Tam O’Shanter poem by Robert Burns

Tam O’Shanter is our favorite narrative. It is about an enthusiastic drunkard Tam, who felt an erotic excitement (“stood, like one bewitched, and thought his very eyes enriched”) when hallucinated in the dark a charming witch Nannie Dee dancing. Either she was not a phantasm and Tam saw “the graceful dance of witches” for real. We choose she was real!

“Her cutty sark, o’ Paisley harn,
That while a lassie she had worn,
In longitude tho’ sorely scanty,
It was her best, and she was vauntie.
Ah! little kend thy reverend grannie
That sark she coft for her wee Nannie
Wi’ twa pund Scots (’twas a’ her riches)
Wad ever graced a dance of witches!”

The “Tam O’Shanter” ballad counts 1500+ words, which is huge for merely a poem. It is regarded to be philosophical in many ways. It contains a whole lot of historical information about everyday life in old Scotland, many proverbial sayings, and metaphors.

One of such is…

Well done, Cutty Sark!

The young witch has been wearing a far too short (cutty) linen chemise, where “sark” is a Scottish word standing for “chemise”. No surprise, poor Thomas became over-charmed with the erotic sight of dancing Nannie, then losing his control over emotion he shouted out “Well done, Cutty Sark” by that disclosing his location and barely escaped the chase in the end.

“Well done, Cutty Sark” subsequently became a catchphrase in the English language for expressing the emotion of extreme satisfaction and excitement, somewhat higher than merely a bravo. “Weel” is the Scots equivalent for “Well”, find it in this piece below:

“And how Tam stood, like ane bewitch’d,
And thought his very een [eyes] enrich’d;

Till first ae caper, syne anither,
Tam tint [lost] his reason a’ thegither,
And roars out, “Weel done, Cutty Sark!”
And in an instant all was dark:
And scarcely had he Maggie [his horse] rallied,
When out the hellish legion sallied.

Ah, Tam!
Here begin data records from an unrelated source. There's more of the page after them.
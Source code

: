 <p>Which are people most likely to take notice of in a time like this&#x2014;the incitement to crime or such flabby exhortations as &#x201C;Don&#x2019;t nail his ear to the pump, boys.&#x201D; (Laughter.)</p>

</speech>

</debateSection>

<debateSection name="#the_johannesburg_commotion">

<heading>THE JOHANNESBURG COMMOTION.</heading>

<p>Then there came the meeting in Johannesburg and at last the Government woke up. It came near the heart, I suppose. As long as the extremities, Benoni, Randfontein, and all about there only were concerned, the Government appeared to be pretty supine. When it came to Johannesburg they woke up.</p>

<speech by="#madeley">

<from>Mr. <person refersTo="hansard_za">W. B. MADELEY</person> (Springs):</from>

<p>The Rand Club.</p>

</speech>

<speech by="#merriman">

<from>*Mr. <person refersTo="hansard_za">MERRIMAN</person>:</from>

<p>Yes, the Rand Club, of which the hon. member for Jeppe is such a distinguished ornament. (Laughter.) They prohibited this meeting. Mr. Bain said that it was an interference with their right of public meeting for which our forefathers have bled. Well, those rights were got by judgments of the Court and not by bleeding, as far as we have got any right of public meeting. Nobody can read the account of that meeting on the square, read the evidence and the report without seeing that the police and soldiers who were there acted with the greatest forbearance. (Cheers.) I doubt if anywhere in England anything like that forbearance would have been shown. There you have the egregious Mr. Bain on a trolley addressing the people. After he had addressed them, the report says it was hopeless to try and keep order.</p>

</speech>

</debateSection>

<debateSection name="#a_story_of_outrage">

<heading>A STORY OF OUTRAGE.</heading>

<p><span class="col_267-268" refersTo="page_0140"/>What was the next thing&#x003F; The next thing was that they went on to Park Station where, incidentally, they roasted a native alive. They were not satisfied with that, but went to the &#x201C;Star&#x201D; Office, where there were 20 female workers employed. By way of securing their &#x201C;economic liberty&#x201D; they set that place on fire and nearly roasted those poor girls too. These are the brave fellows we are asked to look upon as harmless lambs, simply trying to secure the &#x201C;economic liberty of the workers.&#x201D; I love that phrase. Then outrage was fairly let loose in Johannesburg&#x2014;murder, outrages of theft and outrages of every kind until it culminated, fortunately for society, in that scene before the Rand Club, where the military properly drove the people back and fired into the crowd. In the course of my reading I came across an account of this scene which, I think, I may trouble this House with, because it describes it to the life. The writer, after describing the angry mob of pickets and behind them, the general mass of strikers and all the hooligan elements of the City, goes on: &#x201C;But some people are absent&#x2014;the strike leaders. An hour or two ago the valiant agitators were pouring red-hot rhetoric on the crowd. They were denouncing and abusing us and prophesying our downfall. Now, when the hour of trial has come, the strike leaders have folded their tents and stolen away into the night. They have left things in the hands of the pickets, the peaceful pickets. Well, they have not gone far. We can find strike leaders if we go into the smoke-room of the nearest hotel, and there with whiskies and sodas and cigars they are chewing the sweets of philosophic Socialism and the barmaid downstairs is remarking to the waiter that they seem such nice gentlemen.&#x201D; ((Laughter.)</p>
Ah, Tam! Thou’ll get thy fairin’!
In hell they’ll roast thee like a herrin’!

Of course, none of Robert Burns’ poems could ever miss out on mentioning firewater effects:

“Inspiring bold John Barleycorn!
What dangers thou canst make us scorn!
Wi’ tippeny [ale], we fear nae evil!
Wi’ usquabae [whisky], we’ll face the devil!
The swats sae ream’d in Tammie’s noddle,
Fair play, he car’d na deils a boddle.”

John Barleycorn means whisky personified. The latter two lines are, roughly: “the buzz swarmed in Tam’s head and he cared not about the cash he was spending”. Ye-ah, man, we understand.
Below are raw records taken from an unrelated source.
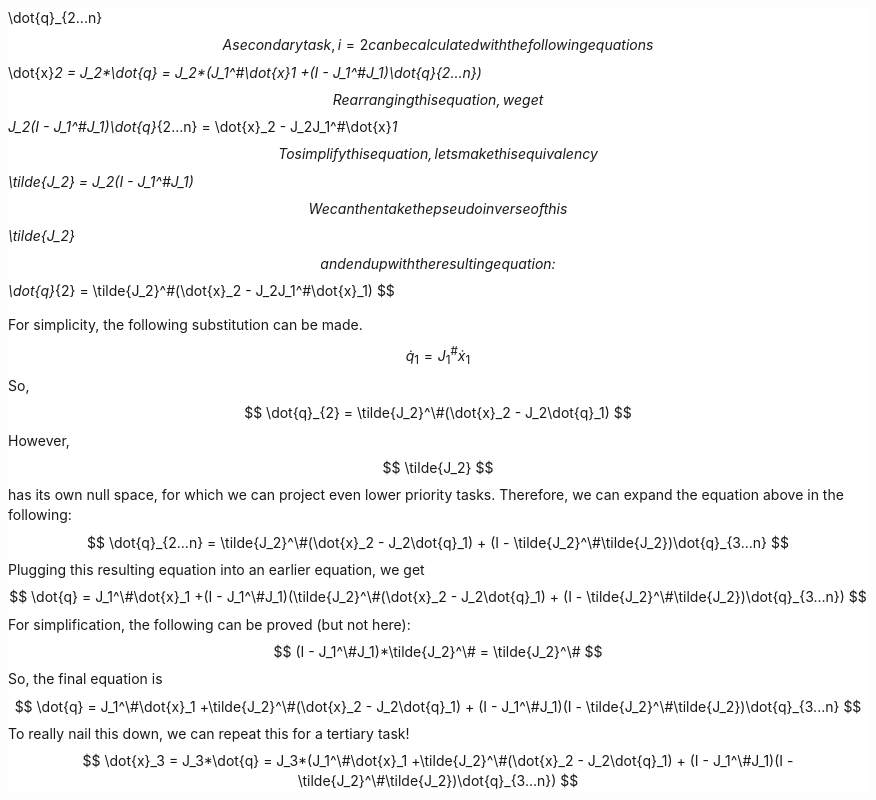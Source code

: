 \dot{q}_{2...n}
$$
A secondary task, i = 2 can be calculated with the following equations
$$
\dot{x}_2 = J_2*\dot{q} = J_2*(J_1^\#\dot{x}_1 +(I - J_1^\#J_1)\dot{q}_{2...n})
$$
Rearranging this equation, we get
$$
J_2(I - J_1^\#J_1)\dot{q}_{2...n} = \dot{x}_2 - J_2J_1^\#\dot{x}_1
$$
To simplify this equation, lets make this equivalency
$$
\tilde{J_2} = J_2(I - J_1^\#J_1)
$$
We can then take the pseudoinverse of this
$$
\tilde{J_2}
$$
and end up with the resulting equation:
$$
\dot{q}_{2} = \tilde{J_2}^\#(\dot{x}_2 - J_2J_1^\#\dot{x}_1)
$$

For simplicity, the following substitution can be made.
$$
\dot{q}_1 = J_1^\#\dot{x}_1
$$
So,
$$
\dot{q}_{2} = \tilde{J_2}^\#(\dot{x}_2 - J_2\dot{q}_1)
$$
However, 
$$
\tilde{J_2}
$$
has its own null space, for which we can project even lower priority tasks. Therefore, we can expand the equation above in the following:
$$
\dot{q}_{2...n} = \tilde{J_2}^\#(\dot{x}_2 - J_2\dot{q}_1) + (I - \tilde{J_2}^\#\tilde{J_2})\dot{q}_{3...n}
$$
Plugging this resulting equation into an earlier equation, we get
$$
\dot{q} = J_1^\#\dot{x}_1 +(I - J_1^\#J_1)(\tilde{J_2}^\#(\dot{x}_2 - J_2\dot{q}_1) + (I - \tilde{J_2}^\#\tilde{J_2})\dot{q}_{3...n})
$$
For simplification, the following can be proved (but not here):
$$
(I - J_1^\#J_1)*\tilde{J_2}^\# = \tilde{J_2}^\#
$$
So, the final equation is
$$
\dot{q} = J_1^\#\dot{x}_1 +\tilde{J_2}^\#(\dot{x}_2 - J_2\dot{q}_1) + (I - J_1^\#J_1)(I - \tilde{J_2}^\#\tilde{J_2})\dot{q}_{3...n}
$$
To really nail this down, we can repeat this for a tertiary task!
$$
\dot{x}_3 = J_3*\dot{q} = J_3*(J_1^\#\dot{x}_1 +\tilde{J_2}^\#(\dot{x}_2 - J_2\dot{q}_1) + (I - J_1^\#J_1)(I - \tilde{J_2}^\#\tilde{J_2})\dot{q}_{3...n})
$$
“No, wha this tale o’ truth shall read,
Ilk man and mother’s son take heed;
Whene’er to drink you are inclin’d,
Or cutty sarks run in your mind,
Think! ye may buy joys o’er dear –
Remember Tam O’Shanter’s mare.”

A destructive force of heavenly beauty, he’s said? Especially under influence of psychoactive compounds like alcohol, or, say, marijuana, he’s said? It’s okay, who cares!! 😜👍

The legendary British tea clipper “Cutty Sark” got named after Nannie Dee. She was the last and the fastest of the kind, busy carrying opium, hashish, and tea from China and India to Europe. The figurehead of the ship was a bare-breasted Nannie.
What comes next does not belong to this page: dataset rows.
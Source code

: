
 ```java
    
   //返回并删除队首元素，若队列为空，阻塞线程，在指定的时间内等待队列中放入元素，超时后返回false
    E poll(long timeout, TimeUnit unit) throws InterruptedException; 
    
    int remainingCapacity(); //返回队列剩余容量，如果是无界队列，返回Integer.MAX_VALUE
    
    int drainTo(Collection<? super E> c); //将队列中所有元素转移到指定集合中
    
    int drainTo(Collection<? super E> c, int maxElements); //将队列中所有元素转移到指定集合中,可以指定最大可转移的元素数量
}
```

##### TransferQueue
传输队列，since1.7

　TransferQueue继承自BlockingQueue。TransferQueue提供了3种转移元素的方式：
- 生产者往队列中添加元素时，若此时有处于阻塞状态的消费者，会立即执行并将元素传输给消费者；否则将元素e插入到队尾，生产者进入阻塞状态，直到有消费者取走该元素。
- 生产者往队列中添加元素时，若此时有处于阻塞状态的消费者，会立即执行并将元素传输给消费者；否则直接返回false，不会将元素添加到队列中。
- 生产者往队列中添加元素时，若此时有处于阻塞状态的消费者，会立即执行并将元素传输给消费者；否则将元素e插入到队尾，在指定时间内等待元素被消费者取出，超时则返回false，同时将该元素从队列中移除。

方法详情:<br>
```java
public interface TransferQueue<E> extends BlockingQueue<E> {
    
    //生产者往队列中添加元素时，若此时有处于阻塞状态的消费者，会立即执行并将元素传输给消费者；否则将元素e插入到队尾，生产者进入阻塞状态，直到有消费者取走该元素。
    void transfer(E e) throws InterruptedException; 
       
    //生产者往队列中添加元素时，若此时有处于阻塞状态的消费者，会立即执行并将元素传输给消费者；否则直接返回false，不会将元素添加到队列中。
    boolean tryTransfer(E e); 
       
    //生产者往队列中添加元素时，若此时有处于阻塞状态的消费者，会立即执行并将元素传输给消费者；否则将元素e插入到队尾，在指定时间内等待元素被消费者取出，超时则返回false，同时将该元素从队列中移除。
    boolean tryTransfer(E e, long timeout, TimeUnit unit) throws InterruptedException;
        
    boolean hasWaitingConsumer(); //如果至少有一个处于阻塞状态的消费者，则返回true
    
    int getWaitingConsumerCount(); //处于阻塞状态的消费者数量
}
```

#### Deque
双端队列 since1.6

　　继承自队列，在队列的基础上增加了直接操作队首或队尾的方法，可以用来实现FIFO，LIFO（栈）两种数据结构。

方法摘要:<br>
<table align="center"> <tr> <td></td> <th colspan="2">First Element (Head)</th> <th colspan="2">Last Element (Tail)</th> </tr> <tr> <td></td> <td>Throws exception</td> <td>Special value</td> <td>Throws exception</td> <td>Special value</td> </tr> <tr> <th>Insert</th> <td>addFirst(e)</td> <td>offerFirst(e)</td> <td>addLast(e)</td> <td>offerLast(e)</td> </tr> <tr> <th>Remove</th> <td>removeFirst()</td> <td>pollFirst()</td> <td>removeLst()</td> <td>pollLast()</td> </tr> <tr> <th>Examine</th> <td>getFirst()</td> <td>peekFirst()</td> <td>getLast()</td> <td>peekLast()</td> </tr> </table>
Robert Burns was a tough guy, we can see now. That is why he is our pick for parodying particularly his work for transforming it into a funny weed poem. But just we take the other of his glorious works, “John Barleycorn”!

John Barleycorn poem by Robert Burns

Yet another heartwarming poem by Robert Burns, “John Barleycorn”, is a complete devotion to whisky, again. This time old Rabbie used the imaginary suffering of John Barleycorn, a personified barley crop, to describe in every detail the process of the grain being cultivated and harvested, buried alive as seed, then “tortured” in the mill:

“They wasted, o’er a scorching flame,
The marrow of his bones.
But a miller us’d him worst of all,
For he crush’d him between two stones.”

Later they’ve got him sunk in water to become malt:

“They filled up a darksome pit
With water to the brim.
They heaved in John Barleycorn,
There let him sink or swim. ”

And, at the end of the hardship the “blood” of John Barleycorn is the world’s best alcoholic drink:

“And they hae taen his very heart’s blood,
And drank it round and round;
And still the more and more they drank,
Their joy did more abound.

John Barleycorn was a hero bold,
Of noble enterprise.
For if you do but taste his blood,
‘Twill make your courage rise.

‘Twill make a man forget his woe,
‘Twill heighten all his joy,
Twill make the widow’s heart to sing,
Tho’ the tear were in her eye.

Then let us toast John Barleycorn,
Each man a glass in hand,
And may his great posterity
Ne’er fail in old Scotland!”

Finally…

How did old Rabbie influence our weed poem?

John Barleycorn, the Rabbie’s genius prank, contrasted the suffering of barley (John Barleycorn) with bringing ultimate joy and courage to people at the end of the distillation enterprise.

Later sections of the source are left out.